• **What you are asked to do**:
Should a line in the entries below contain "лице", return that line.

[Saved entries]
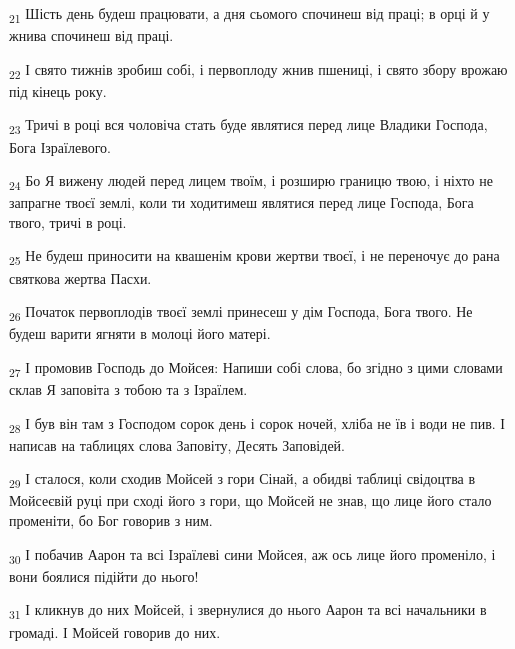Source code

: \begin{tcolorbox}
\textsubscript{21} Шість день будеш працювати, а дня сьомого спочинеш від праці; в орці й у жнива спочинеш від праці.
\end{tcolorbox}
\begin{tcolorbox}
\textsubscript{22} І свято тижнів зробиш собі, і первоплоду жнив пшениці, і свято збору врожаю під кінець року.
\end{tcolorbox}
\begin{tcolorbox}
\textsubscript{23} Тричі в році вся чоловіча стать буде являтися перед лице Владики Господа, Бога Ізраїлевого.
\end{tcolorbox}
\begin{tcolorbox}
\textsubscript{24} Бо Я вижену людей перед лицем твоїм, і розширю границю твою, і ніхто не запрагне твоєї землі, коли ти ходитимеш являтися перед лице Господа, Бога твого, тричі в році.
\end{tcolorbox}
\begin{tcolorbox}
\textsubscript{25} Не будеш приносити на квашенім крови жертви твоєї, і не переночує до рана святкова жертва Пасхи.
\end{tcolorbox}
\begin{tcolorbox}
\textsubscript{26} Початок первоплодів твоєї землі принесеш у дім Господа, Бога твого. Не будеш варити ягняти в молоці його матері.
\end{tcolorbox}
\begin{tcolorbox}
\textsubscript{27} І промовив Господь до Мойсея: Напиши собі слова, бо згідно з цими словами склав Я заповіта з тобою та з Ізраїлем.
\end{tcolorbox}
\begin{tcolorbox}
\textsubscript{28} І був він там з Господом сорок день і сорок ночей, хліба не їв і води не пив. І написав на таблицях слова Заповіту, Десять Заповідей.
\end{tcolorbox}
\begin{tcolorbox}
\textsubscript{29} І сталося, коли сходив Мойсей з гори Сінай, а обидві таблиці свідоцтва в Мойсеєвій руці при сході його з гори, що Мойсей не знав, що лице його стало променіти, бо Бог говорив з ним.
\end{tcolorbox}
\begin{tcolorbox}
\textsubscript{30} І побачив Аарон та всі Ізраїлеві сини Мойсея, аж ось лице його променіло, і вони боялися підійти до нього!
\end{tcolorbox}
\begin{tcolorbox}
\textsubscript{31} І кликнув до них Мойсей, і звернулися до нього Аарон та всі начальники в громаді. І Мойсей говорив до них.
\end{tcolorbox}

• **Your solution**:
\textsubscript{23} Тричі в році вся чоловіча стать буде являтися перед лице Владики Господа, Бога Ізраїлевого.
\textsubscript{24} Бо Я вижену людей перед лицем твоїм, і розширю границю твою, і ніхто не запрагне твоєї землі, коли ти ходитимеш являтися перед лице Господа, Бога твого, тричі в році.
\textsubscript{29} І сталося, коли сходив Мойсей з гори Сінай, а обидві таблиці свідоцтва в Мойсеєвій руці при сході його з гори, що Мойсей не знав, що лице його стало променіти, бо Бог говорив з ним.
\textsubscript{30} І побачив Аарон та всі Ізраїлеві сини Мойсея, аж ось лице його променіло, і вони боялися підійти до нього!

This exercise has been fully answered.